• [EXERCISE DESCRIPTION]: Transcribe word for word the lines below from the line with "config) [GH 4137]</span></span>" through the line with "unbounded [GH 4126]</span></span>", ends included.

(Beginning of DATA EXCERPTS)

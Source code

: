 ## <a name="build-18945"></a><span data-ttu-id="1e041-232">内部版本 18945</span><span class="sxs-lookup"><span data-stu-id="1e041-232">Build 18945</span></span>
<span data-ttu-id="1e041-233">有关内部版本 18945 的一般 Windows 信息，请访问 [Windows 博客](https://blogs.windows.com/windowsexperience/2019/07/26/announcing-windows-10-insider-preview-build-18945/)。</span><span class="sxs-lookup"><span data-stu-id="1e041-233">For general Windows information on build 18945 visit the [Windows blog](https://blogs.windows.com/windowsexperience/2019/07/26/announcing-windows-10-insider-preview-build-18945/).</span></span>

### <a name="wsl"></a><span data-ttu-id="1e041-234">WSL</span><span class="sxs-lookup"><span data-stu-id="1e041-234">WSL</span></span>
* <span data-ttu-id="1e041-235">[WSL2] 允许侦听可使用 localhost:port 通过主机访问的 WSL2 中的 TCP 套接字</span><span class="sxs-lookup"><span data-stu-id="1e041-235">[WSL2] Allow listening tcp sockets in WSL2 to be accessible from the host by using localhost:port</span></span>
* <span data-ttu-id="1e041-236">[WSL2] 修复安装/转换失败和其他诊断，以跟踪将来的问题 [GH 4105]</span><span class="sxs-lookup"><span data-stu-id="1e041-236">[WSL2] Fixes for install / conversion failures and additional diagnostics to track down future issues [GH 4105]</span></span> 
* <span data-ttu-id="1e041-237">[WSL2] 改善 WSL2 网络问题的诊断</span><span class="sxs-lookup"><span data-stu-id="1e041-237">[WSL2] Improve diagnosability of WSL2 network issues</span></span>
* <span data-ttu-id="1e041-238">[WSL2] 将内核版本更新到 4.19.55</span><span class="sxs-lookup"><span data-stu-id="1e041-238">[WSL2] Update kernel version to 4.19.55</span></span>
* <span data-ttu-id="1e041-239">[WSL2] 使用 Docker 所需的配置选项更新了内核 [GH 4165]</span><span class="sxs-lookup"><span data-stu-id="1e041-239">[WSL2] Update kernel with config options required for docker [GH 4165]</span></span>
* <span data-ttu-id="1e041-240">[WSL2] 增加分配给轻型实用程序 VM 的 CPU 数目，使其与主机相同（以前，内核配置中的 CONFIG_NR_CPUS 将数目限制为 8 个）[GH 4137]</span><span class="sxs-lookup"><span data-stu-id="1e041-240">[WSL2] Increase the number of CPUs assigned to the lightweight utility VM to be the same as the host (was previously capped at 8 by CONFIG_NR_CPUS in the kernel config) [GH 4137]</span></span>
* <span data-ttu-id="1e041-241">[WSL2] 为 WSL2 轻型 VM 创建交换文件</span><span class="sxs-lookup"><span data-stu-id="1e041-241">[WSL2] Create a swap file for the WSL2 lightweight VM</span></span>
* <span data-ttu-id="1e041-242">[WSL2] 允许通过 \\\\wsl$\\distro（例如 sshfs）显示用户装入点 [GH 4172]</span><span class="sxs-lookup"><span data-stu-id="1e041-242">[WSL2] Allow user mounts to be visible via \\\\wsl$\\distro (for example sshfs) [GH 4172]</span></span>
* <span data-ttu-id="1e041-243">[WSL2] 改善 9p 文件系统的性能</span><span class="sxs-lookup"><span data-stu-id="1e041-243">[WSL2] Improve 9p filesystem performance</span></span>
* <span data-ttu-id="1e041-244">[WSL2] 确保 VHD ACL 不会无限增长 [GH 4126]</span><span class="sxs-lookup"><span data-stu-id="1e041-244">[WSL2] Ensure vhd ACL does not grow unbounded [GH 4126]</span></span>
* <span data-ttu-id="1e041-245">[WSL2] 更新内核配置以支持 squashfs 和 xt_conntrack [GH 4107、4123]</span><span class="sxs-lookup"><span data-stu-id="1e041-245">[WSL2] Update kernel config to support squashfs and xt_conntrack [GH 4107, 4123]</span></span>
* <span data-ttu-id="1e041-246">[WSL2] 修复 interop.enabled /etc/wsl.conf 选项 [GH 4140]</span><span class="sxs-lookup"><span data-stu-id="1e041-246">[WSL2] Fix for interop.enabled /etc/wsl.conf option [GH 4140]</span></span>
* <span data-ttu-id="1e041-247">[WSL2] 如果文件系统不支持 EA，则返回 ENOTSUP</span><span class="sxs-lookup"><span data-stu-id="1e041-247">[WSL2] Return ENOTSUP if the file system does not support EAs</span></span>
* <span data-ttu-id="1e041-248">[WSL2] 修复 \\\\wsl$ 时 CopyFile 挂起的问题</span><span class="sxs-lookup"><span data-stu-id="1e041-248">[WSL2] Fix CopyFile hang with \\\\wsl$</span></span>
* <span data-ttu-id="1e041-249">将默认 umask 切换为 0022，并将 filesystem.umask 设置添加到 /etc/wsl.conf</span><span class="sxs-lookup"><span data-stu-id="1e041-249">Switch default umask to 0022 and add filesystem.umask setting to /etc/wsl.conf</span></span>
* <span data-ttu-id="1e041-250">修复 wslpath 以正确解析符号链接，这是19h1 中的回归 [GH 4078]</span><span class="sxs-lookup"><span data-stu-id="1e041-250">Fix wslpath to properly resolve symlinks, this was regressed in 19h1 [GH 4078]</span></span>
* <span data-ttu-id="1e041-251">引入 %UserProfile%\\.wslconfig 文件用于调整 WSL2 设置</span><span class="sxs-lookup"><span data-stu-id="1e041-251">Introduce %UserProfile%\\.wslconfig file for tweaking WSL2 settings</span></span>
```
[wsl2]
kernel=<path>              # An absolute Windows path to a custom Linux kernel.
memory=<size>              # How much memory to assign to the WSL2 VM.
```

(End of DATA EXCERPTS)

• [OUTPUT OF THE EXERCISE]:
* <span data-ttu-id="1e041-240">[WSL2] 增加分配给轻型实用程序 VM 的 CPU 数目，使其与主机相同（以前，内核配置中的 CONFIG_NR_CPUS 将数目限制为 8 个）[GH 4137]</span><span class="sxs-lookup"><span data-stu-id="1e041-240">[WSL2] Increase the number of CPUs assigned to the lightweight utility VM to be the same as the host (was previously capped at 8 by CONFIG_NR_CPUS in the kernel config) [GH 4137]</span></span>
* <span data-ttu-id="1e041-241">[WSL2] 为 WSL2 轻型 VM 创建交换文件</span><span class="sxs-lookup"><span data-stu-id="1e041-241">[WSL2] Create a swap file for the WSL2 lightweight VM</span></span>
* <span data-ttu-id="1e041-242">[WSL2] 允许通过 \\\\wsl$\\distro（例如 sshfs）显示用户装入点 [GH 4172]</span><span class="sxs-lookup"><span data-stu-id="1e041-242">[WSL2] Allow user mounts to be visible via \\\\wsl$\\distro (for example sshfs) [GH 4172]</span></span>
* <span data-ttu-id="1e041-243">[WSL2] 改善 9p 文件系统的性能</span><span class="sxs-lookup"><span data-stu-id="1e041-243">[WSL2] Improve 9p filesystem performance</span></span>
* <span data-ttu-id="1e041-244">[WSL2] 确保 VHD ACL 不会无限增长 [GH 4126]</span><span class="sxs-lookup"><span data-stu-id="1e041-244">[WSL2] Ensure vhd ACL does not grow unbounded [GH 4126]</span></span>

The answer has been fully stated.